FYSIEKE-CHIRURGISCHE BEHANDELINGEN
Ze bestaan uit interventies gericht op het verwijderen van:
- Gezichtsangiofibromen
- Nagel vleesbomen
- De huidplaques
- De gekartelde plekken
- Reuzencel subependymale astrocytomen (SEGA)
- Nierangiomyolipomen
- Longlaesies
- De knollen van de hersenschors, die epilepsie veroorzaken
De volgende tabel geeft een overzicht van de belangrijkste therapeutische behandelingen en hun kenmerken.
diathermie
Cryotherapie
Chirurgisch verwijderen
Minimaal invasieve
JEP
Lasertherapie
Chirurgisch verwijderen
JEP
Opvolging en prognose
Inleiding: de medische term follow-up verwijst naar de patiënt die, lijdend aan kanker, positief is geopereerd.
Periodieke controles worden aanbevolen voor follow-ups. Oftalmoscopie, dwz fundusonderzoek, kan ook eenmaal per jaar worden uitgevoerd.Omgekeerd vereisen neurologische, hart- en nieraandoeningen frequentere monitoring.
PROGNOSE
De evolutie van tubereuze sclerose is variabel en hangt van geval tot geval af.

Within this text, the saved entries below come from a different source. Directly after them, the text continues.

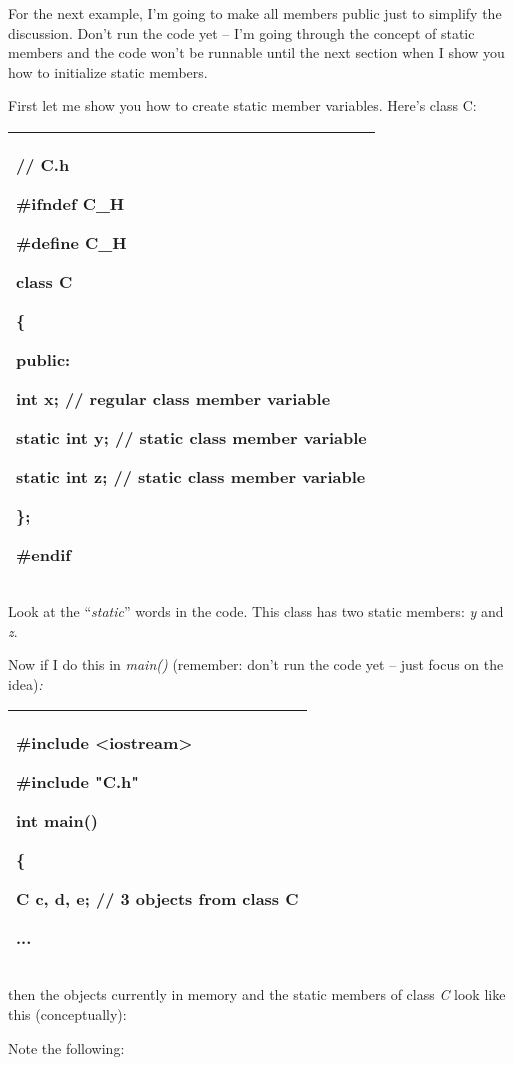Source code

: \documentclass[
]{article}
\begin{document}
For the next example, I'm going to make all members public just to
simplify the discussion. Don't run the code yet -- I'm going through the
concept of static members and the code won't be runnable until the next
section when I show you how to initialize static members.

First let me show you how to create static member variables. Here's
class C:

\begin{longtable}[]{@{}l@{}}
\toprule
\endhead
\begin{minipage}[t]{0.97\columnwidth}\raggedright
// C.h

\#ifndef C\_H

\#define C\_H

class C

\{

public:

int x; // regular class member variable

\textbf{static} int y; // static class member variable

\textbf{static} int z; // static class member variable

\};

\#endif\strut
\end{minipage}\tabularnewline
\bottomrule
\end{longtable}

Look at the ``\emph{static}'' words in the code. This class has two
static members: \emph{y} and \emph{z}.

Now if I do this in \emph{main()} (remember: don't run the code yet --
just focus on the idea)\emph{:}

\begin{longtable}[]{@{}l@{}}
\toprule
\endhead
\begin{minipage}[t]{0.97\columnwidth}\raggedright
\#include \textless iostream\textgreater{}

\#include "C.h"

int main()

\{

C c, d, e; // 3 objects from class C

...\strut
\end{minipage}\tabularnewline
\bottomrule
\end{longtable}

then the objects currently in memory and the static members of class
\emph{C} look like this (conceptually):

Note the following:
\end{document}
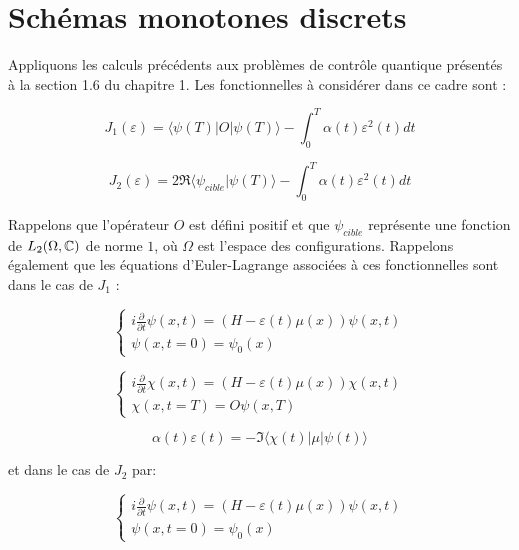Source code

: \chapter{Schémas monotones discrets}

Appliquons les calculs précédents aux problèmes de contrôle quantique présentés à la section 1.6 du chapitre 1. Les fonctionnelles à considérer dans ce cadre sont :

\begin{equation}
J_1(\varepsilon) = \langle \psi(T)|O|\psi(T) \rangle - \int_0^T \alpha(t)\varepsilon^2(t)dt
\end{equation}

\begin{equation}
J_2(\varepsilon) = 2\Re\langle \psi_{cible}|\psi(T)\rangle - \int_0^T \alpha(t)\varepsilon^2(t)dt
\end{equation}

Rappelons que l'opérateur $O$ est défini positif et que $\psi_{cible}$ représente une fonction de $L_2(\Omega,\mathbb C)$ de norme $1$, où $\Omega$ est l'espace des configurations. Rappelons également que les équations d'Euler-Lagrange associées à ces fonctionnelles sont dans le cas de $J_1$ :

\begin{equation}
\begin{cases}
i \frac{\partial}{\partial t} \psi (x,t) = (H - \varepsilon(t)\mu(x))\psi(x,t)\\
\psi(x,t=0)=\psi_0(x)
\end{cases}
\end{equation}

\begin{equation}
\begin{cases}
i \frac{\partial}{\partial t} \chi (x,t) = (H - \varepsilon(t)\mu(x))\chi(x,t)\\
\chi(x,t=T)=O\psi(x,T)
\end{cases}
\end{equation}

\begin{equation}
\alpha(t)\varepsilon(t) = -\Im \langle \chi(t)|\mu|\psi(t)\rangle 
\end{equation}

et dans le cas de $J_2$ par:

\begin{equation}
\begin{cases}
i \frac{\partial}{\partial t} \psi (x,t) = (H - \varepsilon(t)\mu(x))\psi(x,t)\\
\psi(x,t=0)=\psi_0(x)
\end{cases}
\end{equation}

Sommige patiënten vertonen milde, bijna onmerkbare symptomen. Bij hen wordt de kwaliteit van leven niet aangetast door de ziekte en is de prognose uitstekend.
Omgekeerd vertonen andere patiënten veel meer dramatische en duidelijke symptomen. De dood treedt voornamelijk op als gevolg van neurologische laesies, daarom wordt de prognose zeer ongunstig.
GENETISCHE ADVIES
Als een van beide ouders tubereuze sclerose heeft, is de kans dat een kind dezelfde aandoening zal erven 50%.
Als daarentegen een kind van gezonde ouders wordt getroffen, is de kans dat een tweede kind ziek wordt erg klein. In deze gevallen maakt een genetische test duidelijk of de ouders drager zijn van tubereuze sclerose, of dat er in plaats daarvan een spontane mutatie is opgetreden.